→ **What you need to do**
Would you please give the entries again word for word, with no images in your copy?

→ **Given records**
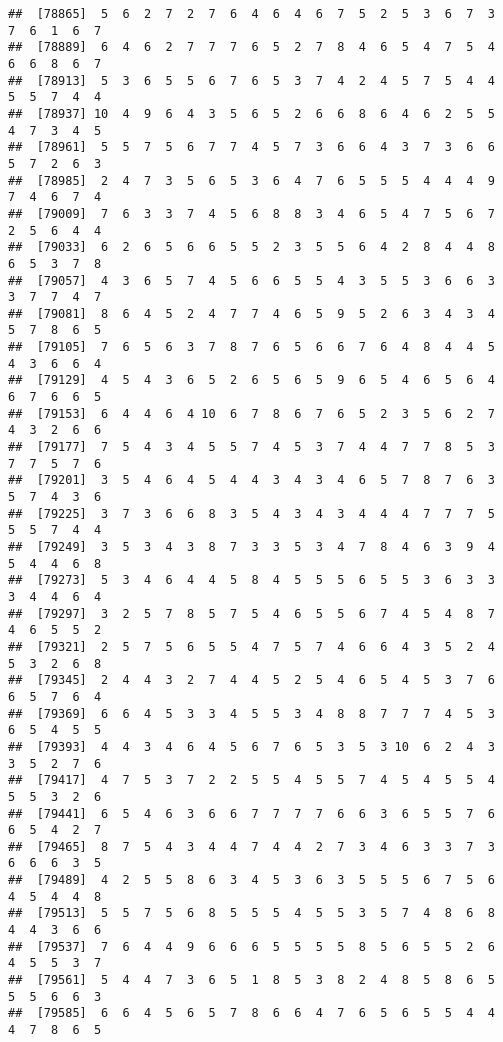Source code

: \documentclass[
]{book}
\begin{document}
\begin{verbatim}
##  [78865]  5  6  2  7  2  7  6  4  6  4  6  7  5  2  5  3  6  7  3  7  6  1  6  7
##  [78889]  6  4  6  2  7  7  7  6  5  2  7  8  4  6  5  4  7  5  4  6  6  8  6  7
##  [78913]  5  3  6  5  5  6  7  6  5  3  7  4  2  4  5  7  5  4  4  5  5  7  4  4
##  [78937] 10  4  9  6  4  3  5  6  5  2  6  6  8  6  4  6  2  5  5  4  7  3  4  5
##  [78961]  5  5  7  5  6  7  7  4  5  7  3  6  6  4  3  7  3  6  6  5  7  2  6  3
##  [78985]  2  4  7  3  5  6  5  3  6  4  7  6  5  5  5  4  4  4  9  7  4  6  7  4
##  [79009]  7  6  3  3  7  4  5  6  8  8  3  4  6  5  4  7  5  6  7  2  5  6  4  4
##  [79033]  6  2  6  5  6  6  5  5  2  3  5  5  6  4  2  8  4  4  8  6  5  3  7  8
##  [79057]  4  3  6  5  7  4  5  6  6  5  5  4  3  5  5  3  6  6  3  3  7  7  4  7
##  [79081]  8  6  4  5  2  4  7  7  4  6  5  9  5  2  6  3  4  3  4  5  7  8  6  5
##  [79105]  7  6  5  6  3  7  8  7  6  5  6  6  7  6  4  8  4  4  5  4  3  6  6  4
##  [79129]  4  5  4  3  6  5  2  6  5  6  5  9  6  5  4  6  5  6  4  6  7  6  6  5
##  [79153]  6  4  4  6  4 10  6  7  8  6  7  6  5  2  3  5  6  2  7  4  3  2  6  6
##  [79177]  7  5  4  3  4  5  5  7  4  5  3  7  4  4  7  7  8  5  3  7  7  5  7  6
##  [79201]  3  5  4  6  4  5  4  4  3  4  3  4  6  5  7  8  7  6  3  5  7  4  3  6
##  [79225]  3  7  3  6  6  8  3  5  4  3  4  3  4  4  4  7  7  7  5  5  5  7  4  4
##  [79249]  3  5  3  4  3  8  7  3  3  5  3  4  7  8  4  6  3  9  4  5  4  4  6  8
##  [79273]  5  3  4  6  4  4  5  8  4  5  5  5  6  5  5  3  6  3  3  3  4  4  6  4
##  [79297]  3  2  5  7  8  5  7  5  4  6  5  5  6  7  4  5  4  8  7  4  6  5  5  2
##  [79321]  2  5  7  5  6  5  5  4  7  5  7  4  6  6  4  3  5  2  4  5  3  2  6  8
##  [79345]  2  4  4  3  2  7  4  4  5  2  5  4  6  5  4  5  3  7  6  6  5  7  6  4
##  [79369]  6  6  4  5  3  3  4  5  5  3  4  8  8  7  7  7  4  5  3  6  5  4  5  5
##  [79393]  4  4  3  4  6  4  5  6  7  6  5  3  5  3 10  6  2  4  3  3  5  2  7  6
##  [79417]  4  7  5  3  7  2  2  5  5  4  5  5  7  4  5  4  5  5  4  5  5  3  2  6
##  [79441]  6  5  4  6  3  6  6  7  7  7  7  6  6  3  6  5  5  7  6  6  5  4  2  7
##  [79465]  8  7  5  4  3  4  4  7  4  4  2  7  3  4  6  3  3  7  3  6  6  6  3  5
##  [79489]  4  2  5  5  8  6  3  4  5  3  6  3  5  5  5  6  7  5  6  4  5  4  4  8
##  [79513]  5  5  7  5  6  8  5  5  5  4  5  5  3  5  7  4  8  6  8  4  4  3  6  6
##  [79537]  7  6  4  4  9  6  6  6  5  5  5  5  8  5  6  5  5  2  6  4  5  5  3  7
##  [79561]  5  4  4  7  3  6  5  1  8  5  3  8  2  4  8  5  8  6  5  5  5  6  6  3
##  [79585]  6  6  4  5  6  5  7  8  6  6  4  7  6  5  6  5  5  4  4  4  7  8  6  5

\end{verbatim}
\end{document}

→ **Answer to this problem**
Source code

: \documentclass[
]{book}
\begin{document}
\begin{verbatim}
##  [78865]  5  6  2  7  2  7  6  4  6  4  6  7  5  2  5  3  6  7  3  7  6  1  6  7
##  [78889]  6  4  6  2  7  7  7  6  5  2  7  8  4  6  5  4  7  5  4  6  6  8  6  7
##  [78913]  5  3  6  5  5  6  7  6  5  3  7  4  2  4  5  7  5  4  4  5  5  7  4  4
##  [78937] 10  4  9  6  4  3  5  6  5  2  6  6  8  6  4  6  2  5  5  4  7  3  4  5
##  [78961]  5  5  7  5  6  7  7  4  5  7  3  6  6  4  3  7  3  6  6  5  7  2  6  3
##  [78985]  2  4  7  3  5  6  5  3  6  4  7  6  5  5  5  4  4  4  9  7  4  6  7  4
##  [79009]  7  6  3  3  7  4  5  6  8  8  3  4  6  5  4  7  5  6  7  2  5  6  4  4
##  [79033]  6  2  6  5  6  6  5  5  2  3  5  5  6  4  2  8  4  4  8  6  5  3  7  8
##  [79057]  4  3  6  5  7  4  5  6  6  5  5  4  3  5  5  3  6  6  3  3  7  7  4  7
##  [79081]  8  6  4  5  2  4  7  7  4  6  5  9  5  2  6  3  4  3  4  5  7  8  6  5
##  [79105]  7  6  5  6  3  7  8  7  6  5  6  6  7  6  4  8  4  4  5  4  3  6  6  4
##  [79129]  4  5  4  3  6  5  2  6  5  6  5  9  6  5  4  6  5  6  4  6  7  6  6  5
##  [79153]  6  4  4  6  4 10  6  7  8  6  7  6  5  2  3  5  6  2  7  4  3  2  6  6
##  [79177]  7  5  4  3  4  5  5  7  4  5  3  7  4  4  7  7  8  5  3  7  7  5  7  6
##  [79201]  3  5  4  6  4  5  4  4  3  4  3  4  6  5  7  8  7  6  3  5  7  4  3  6
##  [79225]  3  7  3  6  6  8  3  5  4  3  4  3  4  4  4  7  7  7  5  5  5  7  4  4
##  [79249]  3  5  3  4  3  8  7  3  3  5  3  4  7  8  4  6  3  9  4  5  4  4  6  8
##  [79273]  5  3  4  6  4  4  5  8  4  5  5  5  6  5  5  3  6  3  3  3  4  4  6  4
##  [79297]  3  2  5  7  8  5  7  5  4  6  5  5  6  7  4  5  4  8  7  4  6  5  5  2
##  [79321]  2  5  7  5  6  5  5  4  7  5  7  4  6  6  4  3  5  2  4  5  3  2  6  8
##  [79345]  2  4  4  3  2  7  4  4  5  2  5  4  6  5  4  5  3  7  6  6  5  7  6  4
##  [79369]  6  6  4  5  3  3  4  5  5  3  4  8  8  7  7  7  4  5  3  6  5  4  5  5
##  [79393]  4  4  3  4  6  4  5  6  7  6  5  3  5  3 10  6  2  4  3  3  5  2  7  6
##  [79417]  4  7  5  3  7  2  2  5  5  4  5  5  7  4  5  4  5  5  4  5  5  3  2  6
##  [79441]  6  5  4  6  3  6  6  7  7  7  7  6  6  3  6  5  5  7  6  6  5  4  2  7
##  [79465]  8  7  5  4  3  4  4  7  4  4  2  7  3  4  6  3  3  7  3  6  6  6  3  5
##  [79489]  4  2  5  5  8  6  3  4  5  3  6  3  5  5  5  6  7  5  6  4  5  4  4  8
##  [79513]  5  5  7  5  6  8  5  5  5  4  5  5  3  5  7  4  8  6  8  4  4  3  6  6
##  [79537]  7  6  4  4  9  6  6  6  5  5  5  5  8  5  6  5  5  2  6  4  5  5  3  7
##  [79561]  5  4  4  7  3  6  5  1  8  5  3  8  2  4  8  5  8  6  5  5  5  6  6  3
##  [79585]  6  6  4  5  6  5  7  8  6  6  4  7  6  5  6  5  5  4  4  4  7  8  6  5

\end{verbatim}
\end{document}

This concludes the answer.